Race the Darkness (Fatal Dreams Book 1)(5)

By: Abbie Roads


Queen’s attention snapped to Gran. “You were warned. Now, you shall be executed.”

Isleen thrust words from her heart, words she’d always wanted to speak but never dared until now, when she needed to divert Queen’s attention away from Gran. “You’re not a queen. You’re psychotic. You’re a bitch. You’re evil and stupid and mean. And…and…you smell bad.”

Queen’s wide-spaced eyes nearly bulged out of her block-shaped head. Her fat lips snarled back, revealing teeth so neglected they were the same color and texture as Fritos. She switched her grip on the scissors, fisting the handle, and stabbed the blades at Isleen.

She watched the scissors descend, heard the whisper and swish of them piercing her flesh. Felt only a vague pressure and presence of something foreign inside her body. Smelled sweetness in the air and tasted salt on her tongue.

Queen yanked the scissors from Isleen’s body and held them up. Blood dripped from the blades, sending red streamers down Queen’s doughy arm.

Warmth oozed from Isleen’s side, the heat comforting her cold skin.

“Tomorrow, if you are still alive—off with your head!”

Gran waited until Queen locked them back in the room, then scooted next to Isleen. There were no bandages, no cloths, no tissues. Nothing to stop the bleeding.

“Hold on, baby girl. Just hold on. He’s coming. He’s got to be coming. He will release you. Save you.” The worst part of Gran’s mental breakdown was the delusion that someone would find them. In Isleen’s most desperate of moments, she had allowed herself to believe Gran. Not anymore.

“Your dreams will come true. All of them. Remember the dreams about him. How you loved him and he loved you. Remember the dreams of sunshine on your face and the cabin you shared. Remember…”

There was nothing to remember. They had just been dreams. Silly dreams. No more powerful than Gran’s sleep-talking.

You’re not coming. You’re not going to save me. Because you don’t exist. Never have. I believed in you. Thought you must be real—Gran swore you were. But you were nothing more than hope’s fatal dream. We’re going to die, and no one other than Queen will ever remember we existed.

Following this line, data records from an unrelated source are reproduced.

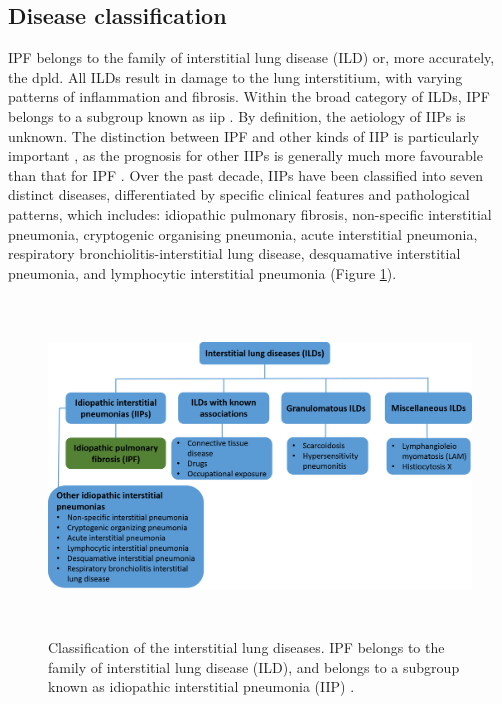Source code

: \subsection{Disease classification} 
IPF belongs to the family of interstitial lung disease (ILD) or, more accurately, the \gls{dpld}. All ILDs result in damage to the lung interstitium, with varying patterns of inflammation and fibrosis. Within the broad category of ILDs, IPF belongs to a subgroup known as \gls{iip} \citep{meltzer2008idiopathic}. By definition, the aetiology of IIPs is unknown. The distinction between IPF and other kinds of IIP is particularly important \citep{corte2015idiopathic, troy2012management}, as the prognosis for other IIPs is generally much more favourable than that for IPF \citep{meltzer2008idiopathic}. Over the past decade, IIPs have been classified into seven distinct diseases, differentiated by specific clinical features and pathological patterns, which includes: idiopathic pulmonary fibrosis, non-specific interstitial pneumonia, cryptogenic organising pneumonia, acute interstitial pneumonia, respiratory bronchiolitis-interstitial lung disease, desquamative interstitial pneumonia, and lymphocytic interstitial pneumonia \citep{katzenstein1998idiopathic, troy2012management} (Figure \ref{fig:DiseaseClassification}).

\begin{figure}[htbp]
  \centering 
  \includegraphics[height=3.5in]{Background/Image/DiseaseClassification.png}
  \caption{Classification of the interstitial lung diseases. IPF belongs to the family of interstitial lung disease (ILD), and belongs to a subgroup known as idiopathic interstitial pneumonia (IIP) \citep{troy2012management}.}
  \label{fig:DiseaseClassification}
\end{figure}

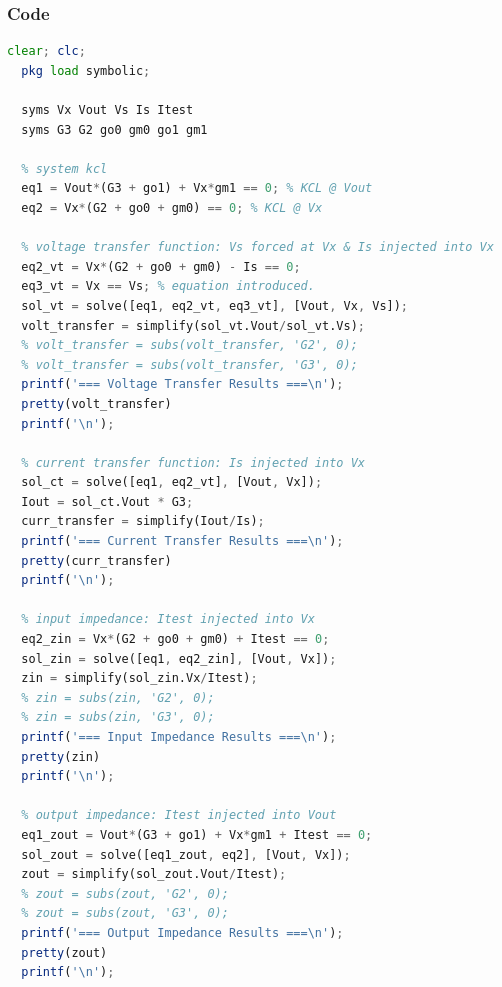 \subsubsection{Code}
\begin{lstlisting}[language=Octave]
  clear; clc;
  pkg load symbolic;

  syms Vx Vout Vs Is Itest
  syms G3 G2 go0 gm0 go1 gm1

  % system kcl
  eq1 = Vout*(G3 + go1) + Vx*gm1 == 0; % KCL @ Vout
  eq2 = Vx*(G2 + go0 + gm0) == 0; % KCL @ Vx

  % voltage transfer function: Vs forced at Vx & Is injected into Vx
  eq2_vt = Vx*(G2 + go0 + gm0) - Is == 0;
  eq3_vt = Vx == Vs; % equation introduced.
  sol_vt = solve([eq1, eq2_vt, eq3_vt], [Vout, Vx, Vs]);
  volt_transfer = simplify(sol_vt.Vout/sol_vt.Vs);
  % volt_transfer = subs(volt_transfer, 'G2', 0);
  % volt_transfer = subs(volt_transfer, 'G3', 0);
  printf('=== Voltage Transfer Results ===\n');
  pretty(volt_transfer)
  printf('\n');

  % current transfer function: Is injected into Vx
  sol_ct = solve([eq1, eq2_vt], [Vout, Vx]);
  Iout = sol_ct.Vout * G3;
  curr_transfer = simplify(Iout/Is);
  printf('=== Current Transfer Results ===\n');
  pretty(curr_transfer)
  printf('\n');

  % input impedance: Itest injected into Vx
  eq2_zin = Vx*(G2 + go0 + gm0) + Itest == 0;
  sol_zin = solve([eq1, eq2_zin], [Vout, Vx]);
  zin = simplify(sol_zin.Vx/Itest);
  % zin = subs(zin, 'G2', 0);
  % zin = subs(zin, 'G3', 0);
  printf('=== Input Impedance Results ===\n');
  pretty(zin)
  printf('\n');

  % output impedance: Itest injected into Vout
  eq1_zout = Vout*(G3 + go1) + Vx*gm1 + Itest == 0;
  sol_zout = solve([eq1_zout, eq2], [Vout, Vx]);
  zout = simplify(sol_zout.Vout/Itest);
  % zout = subs(zout, 'G2', 0);
  % zout = subs(zout, 'G3', 0);
  printf('=== Output Impedance Results ===\n');
  pretty(zout)
  printf('\n');
\end{lstlisting}

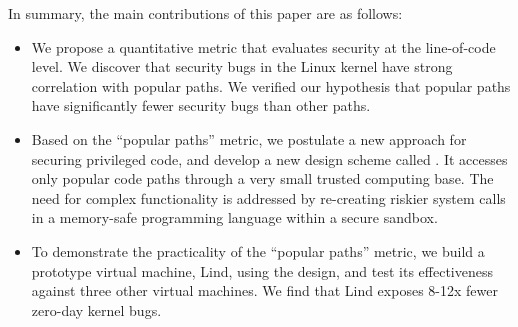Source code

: In summary, the main contributions of this paper are as follows:

\begin{itemize}\setlength\itemsep{0em}

\item
We propose a quantitative metric that evaluates security at the line-of-code level. 
We discover that security bugs in the Linux kernel have strong correlation with popular paths. 
We verified our hypothesis that popular paths have significantly fewer security bugs than other paths. 

\item
Based on the ``popular paths'' metric, we postulate a new approach for securing privileged code,
and develop a new design scheme called \lip. It
accesses only popular code paths
through a very small trusted computing base.
The need for complex functionality is addressed by re-creating riskier system calls
in a memory-safe programming language within a secure sandbox.

\item
To demonstrate the practicality of the ``popular paths'' metric, we build a prototype virtual machine, Lind, using the \lip design,
and test its effectiveness against three other virtual machines. We find that
Lind exposes 8-12x fewer zero-day kernel bugs. 
\end{itemize}

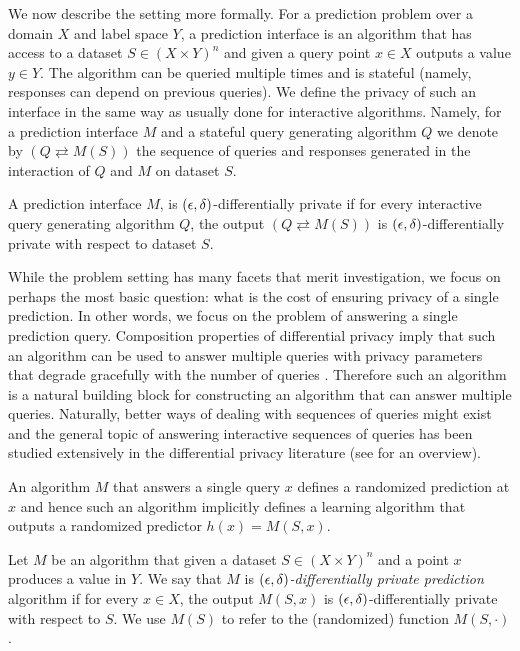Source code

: \documentclass[final,12pt]{colt2018}
\begin{document}
We now describe the setting more formally. For a prediction problem over a domain $X$ and label space $Y$, a prediction interface is an algorithm that has access to a dataset $S \in (X\times Y)^n$ and given a query point $x\in X$ outputs a value $y \in Y$. The algorithm can be queried multiple times and is stateful (namely, responses can depend on previous queries). We define the privacy of such an interface in the same way as usually done for interactive algorithms. Namely, for a prediction interface $M$ and a stateful query generating algorithm $Q$ we denote by $(Q\rightleftarrows M(S))$ the sequence of queries and responses generated in the interaction of $Q$ and $M$ on dataset $S$.
\begin{defn}
A prediction interface $M$, is $(\epsilon,\delta)$-differentially private if for every interactive query generating algorithm $Q$, the output $(Q\rightleftarrows M(S))$ is $(\epsilon,\delta)$-differentially private with respect to dataset $S$.
\end{defn}

While the problem setting has many facets that merit investigation, we focus on perhaps the most basic question: what is the cost of ensuring privacy of a single prediction. In other words, we focus on the problem of answering a single prediction query. Composition properties of differential privacy imply that such an algorithm can be used to answer multiple queries with privacy parameters that degrade gracefully with the number of queries \citep{DworkRoth:14}. Therefore such an algorithm is a natural building block for constructing an algorithm that can answer multiple queries. Naturally, better ways of dealing with sequences of queries might exist and the general topic of answering interactive sequences of queries has been studied extensively in the differential privacy literature (see \citep{DworkRoth:14} for an overview).

An algorithm $M$ that answers a single query $x$ defines a randomized prediction at $x$ and hence such an algorithm implicitly defines a learning algorithm that outputs a randomized predictor $h(x) = M(S,x)$.
\begin{defn}
\label{def:prediction-privacy}
Let $M$ be an algorithm that given a dataset $S\in (X\times Y)^n$ and a point $x$ produces a value in $Y$. We say that $M$ is {\em  $(\epsilon,\delta)$-differentially private prediction} algorithm if for every $x \in X$, the output $M(S,x)$ is $(\epsilon,\delta)$-differentially private with respect to $S$. We use $M(S)$ to refer to the (randomized) function $M(S,\cdot)$.
\end{defn}
\end{document}
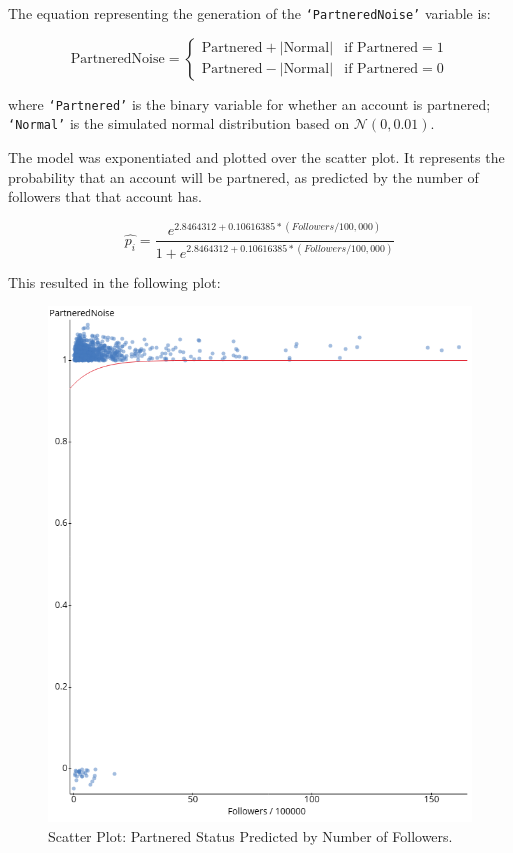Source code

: \documentclass[12pt]{article}
\begin{document}
\noindent The equation representing the generation of the \texttt{`PartneredNoise'} variable is:

\begin{equation}
\text{PartneredNoise} = 
\begin{cases}
    \text{Partnered} + \lvert \text{Normal} \rvert & \text{if } \text{Partnered} = 1 \\
    \text{Partnered} - \lvert \text{Normal} \rvert & \text{if } \text{Partnered} = 0
\end{cases}
\end{equation}

\noindent where \texttt{`Partnered'} is the binary variable for whether an account is partnered; \texttt{`Normal'} is the simulated normal distribution based on $\mathcal{N}(0, 0.01)$.

The model was exponentiated and plotted over the scatter plot. It represents the probability that an account will be partnered, as predicted by the number of followers that that account has.

\begin{equation}
\hat{p_{i}} = \frac{e^{2.8464312 + 0.10616385 \ast (Followers/100,000)}}{1 + e^{2.8464312 + 0.10616385 \ast (Followers/100,000)}}
\end{equation}

This resulted in the following plot:

\begin{figure}[H]
\centering
	\includegraphics[width=0.75\linewidth]{../StatCrunch_Results/logit_partnered_followers/scatter_plot}
	\captionsetup{justification=centering, singlelinecheck=false, margin=2cm}
	\caption[Scatter Plot: Partnered Status Predicted by Number of Followers]{Scatter Plot: Partnered Status Predicted by Number of Followers.}
	\label{fig:logit_partnered_followers}
\end{figure}
\end{document}
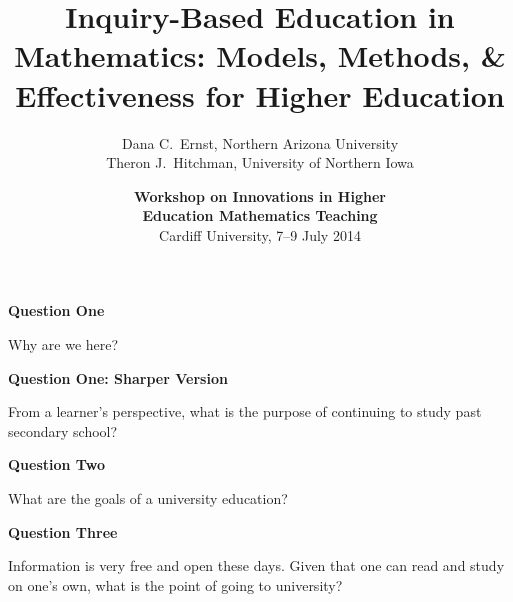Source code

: \documentclass[10pt,handout]{beamer}
\begin{document}

\title[Inquiry-Based Education in Mathematics]
{\large \textbf{Inquiry-Based Education in Mathematics: Models, Methods, \& Effectiveness for Higher Education}}
\author[D.C.~Ernst and TJ Hitchman]{Dana C.~Ernst, Northern Arizona University\\
Theron J.~Hitchman, University of Northern Iowa}

\vspace{1em}

\date{\textbf{Workshop on Innovations in Higher\\ Education Mathematics Teaching}\\
Cardiff University, 7--9 July 2014}

\frame{\titlepage}


\begin{frame}{\textbf{Question One}}

\begin{center}{\Huge Why are we here?}\end{center}

\end{frame}

\begin{frame}{\textbf{Question One: Sharper Version}}

\begin{center}{\Huge From a learner's perspective, what is the purpose of continuing to study past secondary school?}\end{center}

\end{frame}

\begin{frame}{\textbf{Question Two}}

\begin{center}{\Huge What are the goals of a university education?}\end{center}

\end{frame}

\begin{frame}{\textbf{Question Three}}

\begin{center}{\Huge Information is very free and open these days. Given that one can read and study on one's own, what is the point of going to university?}\end{center}

\end{frame}
\end{document}
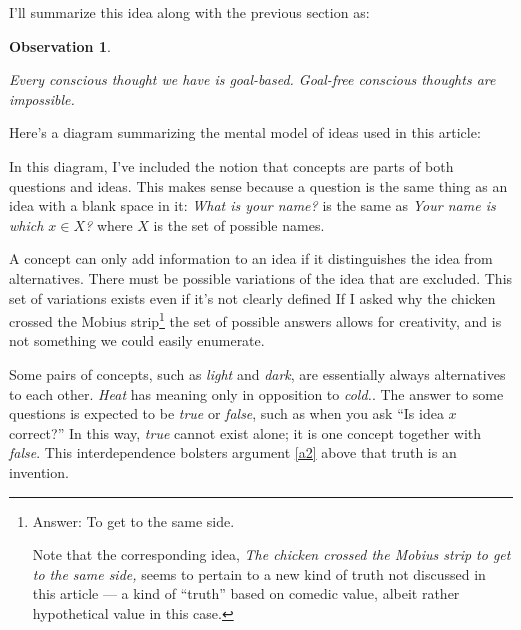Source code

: \documentclass[11pt, oneside]{article}   	%
\newtheorem{obs}{Observation}
\begin{document}

I'll summarize this idea along with the previous section as:
\newcommand{\obsfour}{
    Every conscious thought we have is goal-based.
    Goal-free conscious thoughts are impossible.
}
\begin{obs}\label{o4}
    \obsfour
\end{obs}

Here's a diagram summarizing the mental model of ideas used in this
article:

\begin{center}
%
\end{center}

In this diagram, I've included the notion that concepts are parts of both
questions and ideas.
This makes sense because a question is the same thing as an idea
with a blank space in it: {\em What is your name?} is the same as
{\em Your name is which $x\in X$?} where $X$ is the set of possible names.

A concept can only add information to an idea if it distinguishes the idea
from alternatives.
There must be possible variations of the idea that are excluded.
This set of variations exists even if it's not clearly defined
If I asked why the chicken crossed the Mobius strip\footnote{Answer: To
get to the same side.\par Note that the corresponding idea, {\em The chicken
crossed the Mobius strip to get to the same side,} seems to pertain to a new
kind of truth not discussed in this article ---
a kind of ``truth'' based on comedic
value, albeit rather hypothetical value in this case.}
the set of possible answers allows for creativity, and is not something we could
easily enumerate.

Some pairs of concepts, such as {\em light} and {\em dark}, are essentially
always alternatives to each other.
{\em Heat} has meaning only in opposition to {\em cold.}.
The answer to some questions is expected to be {\em true} or {\em false},
such as when you ask ``Is idea $x$ correct?''
In this way, {\em true} cannot exist alone; it is one concept
together with {\em false}.
This interdependence bolsters argument \ref{a2} above that truth is
an invention.
\end{document}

A rainbow of colors swelled in front of her eyes. Colors she hadn’t seen in years. Colors so brilliant and bright and beautiful that her eyes watered. Death was an alluring kaleidoscope.





Chapter 2


A bloated moon dangled from the sky, tossing silver light across the barren hilltop where Xander’s cabin stood. He sat on the front porch swing, listening to the symphony of sounds only night could produce. A breeze full of relief from the summer sun whispered over his skin. From the woods encircling the yard, leaves rustled and branches swayed and clapped as if applauding Mother Nature’s concert.

Xander closed his eyes—as close to sleep as he was going to get. To other people it was late, the middle of the night, but to him, time didn’t matter. That’s what happened when he couldn’t sleep. The days and nights blurred and blended together with no division between them other than the color of the sky. It was an exhausting, endless sort of existence.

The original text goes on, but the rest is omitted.